I perish Lord, O save my Soul,

For thou alone canst save.


“Jesus, and didst thou condescend” appeared as hymn no. 224 in the Bristol Collection. It was signed “Am – a” and probably sent to Evans just after its composition, possibly composed for the Collection at Evans’s request. Ash and Evans included more than sixty hymns by Anne Steele in their hymnal, so adding one by Wakeford would have seemed appropriate. Samuel Duffield, in English Hymns: The Authors and History (13th ed. 1886, p. 273), cited Wakeford’s hymn, but guessed the identity of the poet as “Mrs. Amelia Wakeford.” The hymn also appears in The Voice of Praise: A Collection of Hymns for the Use of the Methodist Church (1873), no. 169. Hymnary notes that “the hymn appeared in Charles Bradley's Psalms and Hymns selected and arranged for Public Worship published in 1828 but contends that Bradley is not the author.

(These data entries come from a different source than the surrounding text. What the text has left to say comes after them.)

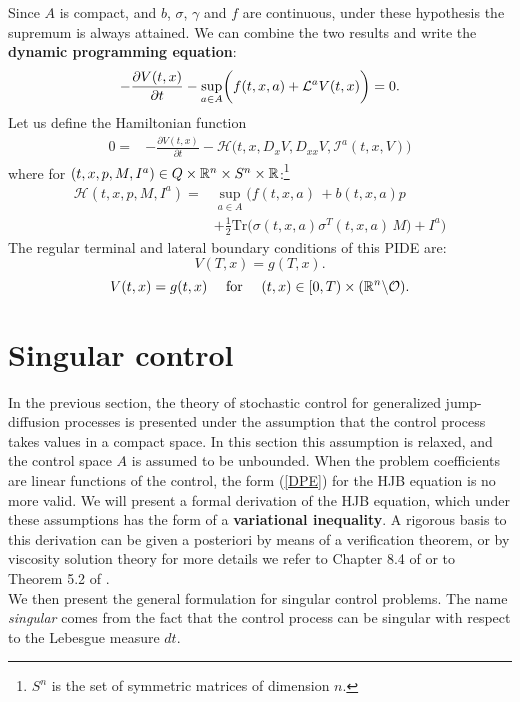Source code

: Since $A$ is compact, and $b$, $\sigma$, $\gamma$ and $f$ are continuous, under these hypothesis the supremum is always attained.
We can combine the two results and write the \textbf{dynamic programming equation}:
\begin{equation}\label{DPE}
 -\frac{\partial V(t,x)}{\partial t} - \sup_{a \in A} \biggl( f(t,x,a) + \mathcal{L}^{a}V(t,x)  \biggr) = 0.
\end{equation}
Let us define the Hamiltonian function
\begin{align} \nonumber
 0 = & - \frac{\partial V(t,x)}{\partial t} - \mathcal{H}\bigl( t,x,D_x V, D_{xx} V, \mathcal{I}^a(t,x,V) \bigr) 
\end{align}
where for $(t,x,p,M,I^a) \in Q \times \mathbb{R}^n \times S^n \times \mathbb{R}$:\footnote{$S^n$ is the set of symmetric matrices of dimension $n$.} 
\begin{align}\label{Hamiltonian}
 \mathcal{H}(t,x,p,M,I^a) =& \sup_{a \in A} \biggl( f(t,x,a) \, + b(t,x,a) p \\ \nonumber
              &+ \frac{1}{2} \mbox{Tr} \bigl( \sigma(t,x,a)\sigma^T(t,x,a) \, M \bigr) +I^a \biggr) 
\end{align}
The regular terminal and lateral boundary conditions of this PIDE are: 
\begin{equation}\label{DPE_term_cond}
 V(T,x) = g(T,x).
\end{equation}
\begin{equation}\label{DPE_lateral_cond}
 V(t,x) = g(t,x) \quad \mbox{ for } \quad (t,x) \in [0,T)\times (\mathbb{R}^n \backslash \mathcal{O}). 
\end{equation}


\section{Singular control}\label{singular_control}

In the previous section, the theory of stochastic control for generalized jump-diffusion processes is presented under the assumption that the control process 
takes values in a compact space.
In this section this assumption is relaxed, and the control space $A$ is assumed to be unbounded.
When the problem coefficients are linear functions of the control, the form (\ref{DPE}) for the HJB equation is no more valid. 
We will present a formal derivation of the HJB equation, which under these assumptions has the form of 
a \textbf{variational inequality}. 
A rigorous basis to this derivation can be given a posteriori by means of a verification theorem, or by viscosity solution theory 
for more details we refer to Chapter 8.4 of \cite{FlemingSoner} or to Theorem 5.2 of \cite{OksendalSulem}. \\ 
We then present the general formulation for singular control problems.
The name \emph{singular} comes from the fact that the control process can be singular with respect to the Lebesgue measure $dt$.

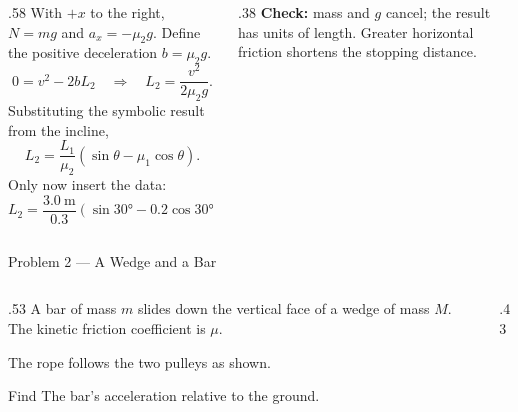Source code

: \begin{solutionframe}
  \begin{columns}[T,onlytextwidth]
    \begin{column}{.58\textwidth}
      With \(+x\) to the right, \(N=mg\) and
      \(a_x=-\mu_2g\). Define the positive deceleration \(b=\mu_2g\).
      \[
        0=v^2-2bL_2
        \quad\Longrightarrow\quad
        L_2=\frac{v^2}{2\mu_2g}.
      \]
      Substituting the symbolic result from the incline,
      \[
        L_2=\frac{L_1}{\mu_2}
          (\sin\theta-\mu_1\cos\theta).
      \]
      Only now insert the data:
      \[
        L_2=\frac{\SI{3.0}{\metre}}{0.3}
          (\sin\ang{30}-0.2\cos\ang{30}).
      \]
    \end{column}
    \begin{column}{.38\textwidth}
      \medskip
      \textbf{Check:} mass and \(g\) cancel; the result has units of length.
      Greater horizontal friction shortens the stopping distance.
    \end{column}
  \end{columns}
\end{solutionframe}

\begin{frame}{Problem 2 — A Wedge and a Bar}
  \par
  \small
  \begin{columns}[T,onlytextwidth]
    \begin{column}{.53\textwidth}
      A bar of mass \(m\) slides down the vertical face of a wedge of mass
      \(M\). The kinetic friction coefficient is \(\mu\).

      \medskip
      The rope follows the two pulleys as shown.
      \begin{block}{Find}
        The bar's acceleration relative to the ground.
      \end{block}

    \end{column}
    \begin{column}{.43\textwidth}
    \end{column}
  \end{columns}
\end{frame}


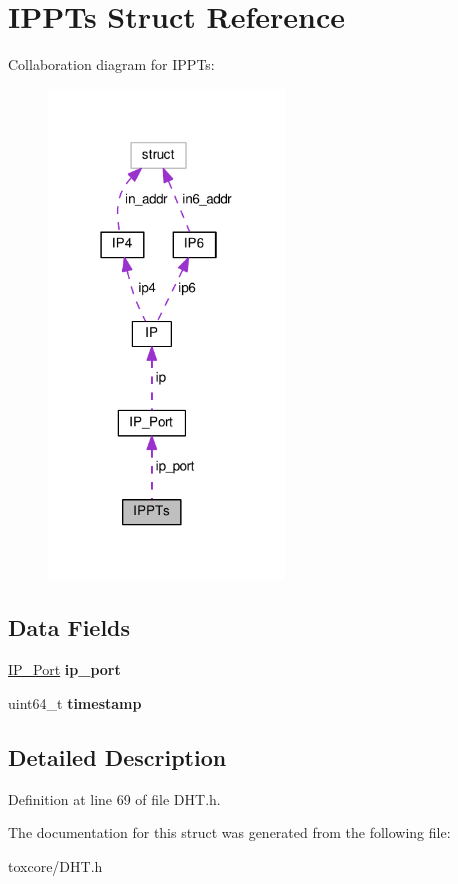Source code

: \hypertarget{struct_i_p_p_ts}{\section{I\+P\+P\+Ts Struct Reference}
\label{struct_i_p_p_ts}
}


Collaboration diagram for I\+P\+P\+Ts\+:\nopagebreak
\begin{figure}[H]
\begin{center}
\leavevmode
\includegraphics[width=178pt]{struct_i_p_p_ts__coll__graph}
\end{center}
\end{figure}
\subsection*{Data Fields}
\begin{DoxyCompactItemize}
\item 
\hypertarget{struct_i_p_p_ts_a86e2a5a56c0dd22df6e8b8a10e40f9e4}{\hyperlink{struct_i_p___port}{I\+P\+\_\+\+Port} {\bfseries ip\+\_\+port}}\label{struct_i_p_p_ts_a86e2a5a56c0dd22df6e8b8a10e40f9e4}

\item 
\hypertarget{struct_i_p_p_ts_a465bef81f6478756e5443025b1f2ddfa}{uint64\+\_\+t {\bfseries timestamp}}\label{struct_i_p_p_ts_a465bef81f6478756e5443025b1f2ddfa}

\end{DoxyCompactItemize}


\subsection{Detailed Description}


Definition at line 69 of file D\+H\+T.\+h.



The documentation for this struct was generated from the following file\+:\begin{DoxyCompactItemize}
\item 
toxcore/D\+H\+T.\+h\end{DoxyCompactItemize}
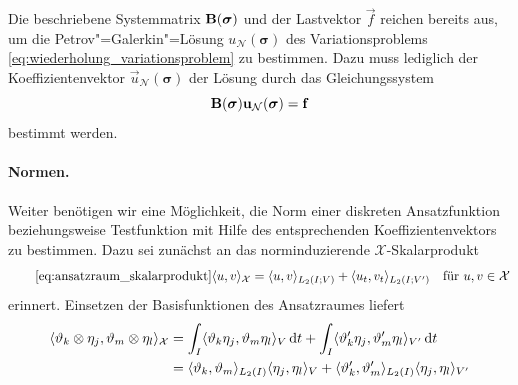 \documentclass[../main.tex]{subfiles}
\begin{document}
Die beschriebene Systemmatrix $\mathbf{B}(\bm \sigma)$ und der Lastvektor $\vec f$ reichen bereits aus, um die Petrov"=Galerkin"=Lösung $u_{\mathcal N}(\bm \sigma)$ des Variationsproblems \cref{eq:wiederholung_variationsproblem} zu bestimmen.
Dazu muss lediglich der Koeffizientenvektor $\vec{u}_{\mathcal N}(\bm \sigma)$ der Lösung durch das Gleichungssystem
\begin{equation}
    \mathbf{B}(\bm \sigma) \mathbf{u}_{\mathcal N}(\bm \sigma) = \mathbf{f}
\end{equation}
bestimmt werden.

\paragraph{Normen.} %
\label{par:normen}

Weiter benötigen wir eine Möglichkeit, die Norm einer diskreten Ansatzfunktion beziehungsweise Testfunktion mit Hilfe des entsprechenden Koeffizientenvektors zu bestimmen.
Dazu sei zunächst an das norminduzierende $\mathcal X$-Skalarprodukt
\begin{equation}
    \tag*{\cref{eq:ansatzraum_skalarprodukt}}
    \skp{u}{v}{\mathcal X} = \skp{u}{v}{L_{2}(I; V)} + \skp{u_t}{v_t}{L_2(I; V')} \quad \text{für } u, v \in \mathcal X
\end{equation}
erinnert.
Einsetzen der Basisfunktionen des Ansatzraumes liefert
\begin{align}
    \langle\vartheta_{k} \otimes \eta_{j},\vartheta_{m} \otimes \eta_{l}\rangle_{\mathcal X}
    &= \int_{I} \langle\vartheta_{k} \eta_{j},\vartheta_{m} \eta_{l}\rangle_{V} \mathop{}\!\mathrm{d} t
        + \int_{I} \langle\vartheta_{k}' \eta_{j},\vartheta_{m}' \eta_{l}\rangle_{V'} \mathop{}\!\mathrm{d} t
    \\&= \langle\vartheta_{k},\vartheta_{m}\rangle_{L_{2}(I)} \langle\eta_{j},\eta_{l}\rangle_{V} + \langle\vartheta_{k}',\vartheta_{m}'\rangle_{L_{2}(I)} \langle\eta_{j},\eta_{l}\rangle_{V'}
\end{align}
\end{document}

Hymnary adds that the hymn is taken from J. Curtis's "Union Collection" of 1887 where it is signed “Am---a” and guesses, like Duffield, that the name is “Amelia.” The most thorough account, however, is by John Julian in his Dictionary of Hymnology (1892), p. 595:


This hymn appeared in the Bristol Baptist Collection of Ash & Evans, 1769, No. 224, in 5 stanzas of 4 lines, headed, “Imploring Mercy,” and signed, “Am—a.” In The Union Collection of Hymns and Sacred Odes, &c, by J. Curtis, of Bristol, 1827, No. 56, it was repeated in 4 stanzas, and signed as in Ash & Evans. In this form it has passed into several collections, including the New Congregational Hymn Book, 1859; Laudes Domini, N. Y., 1884; and as “And didst Thou, Jesus, condescend?” in the American Baptist Hymn [and Tune] Book, 1871. As to the authorship, D. Sedgwick has given in his manuscript, “Amelia Curtis, 1827,” and on a fly-leaf of a copy of the 1827 edition of Ash and Evans, “Amelia Wakeford.” The New Congregational Hymn Book gives “Bradley,” and Laudes Domini “Mrs. Amelia Wakeford.” Possibly this last may be right, but we have no positive evidence either way (Sedgwick's contradiction of himself renders his evidence valueless), and must leave it as in Ash & Evans, “Am—a.”


Thus, more than a century later and a decade after Mary Steele Wakeford was identified as the author of the distinguished hymn, the hymn remains unidentified.